Il 1° gennaio 2009 entrerà in vigore, infatti, il nuovo regolamento Ce 861/2007 che ha l’obiettivo di semplificare e accelerare, riducendone le spese, i procedimenti relativi a controversie transnazionali di modesta entità pecuniaria, offrendo uno strumento alternativo che si aggiunge a quelli interni già esistenti nei paesi Ue, e semplificare il riconoscimento e l’esecuzione delle sentenze rese in tali ambiti in un altro Stato membro.
Il nuovo regolamento sarà applicato a tutte le controversie transnazionali (quelle nelle quali almeno una delle parti ha domicilio in uno Stato membro diverso da quello del giudice adito), in materia civile e commerciale, che abbiano un valore non eccedente i 2mila euro (esclusi gli eventuali interessi richiesti, i diritti e le spese).

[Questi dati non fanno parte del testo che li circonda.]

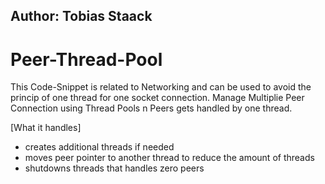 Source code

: ## Author: Tobias Staack

# Peer-Thread-Pool
This Code-Snippet is related to Networking and can be used to avoid the princip of one thread for one socket connection.
Manage Multiplie Peer Connection using Thread Pools n Peers gets handled by one thread.

[What it handles]
- creates additional threads if needed
- moves peer pointer to another thread to reduce the amount of threads
- shutdowns threads that handles zero peers
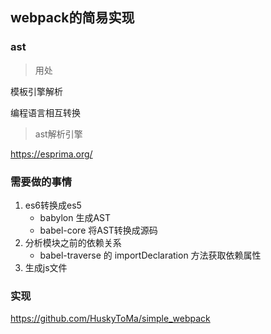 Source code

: ## webpack的简易实现

### ast

> 用处

模板引擎解析

编程语言相互转换

> ast解析引擎

https://esprima.org/

### 需要做的事情

1. es6转换成es5
    - babylon 生成AST
    - babel-core 将AST转换成源码
2. 分析模块之前的依赖关系
    - babel-traverse 的 importDeclaration 方法获取依赖属性
3. 生成js文件

### 实现

https://github.com/HuskyToMa/simple_webpack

Non si potrà invece fare ricorso a tale strumento processuale per la materia fiscale, doganale o amministrativa, per il contenzioso relativo alla responsabilità dello Stato, per atti o omissioni nell’esercizio dei pubblici poteri, per le controversie riguardanti lo stato e la capacità delle persone fisiche, il regime patrimoniale dei coniugi, i fallimenti e altre procedure concorsuali, la sicurezza sociale, l’arbitrato, il diritto del lavoro, l’affitto di immobili e infine gli atti incidenti sui diritti della personalità.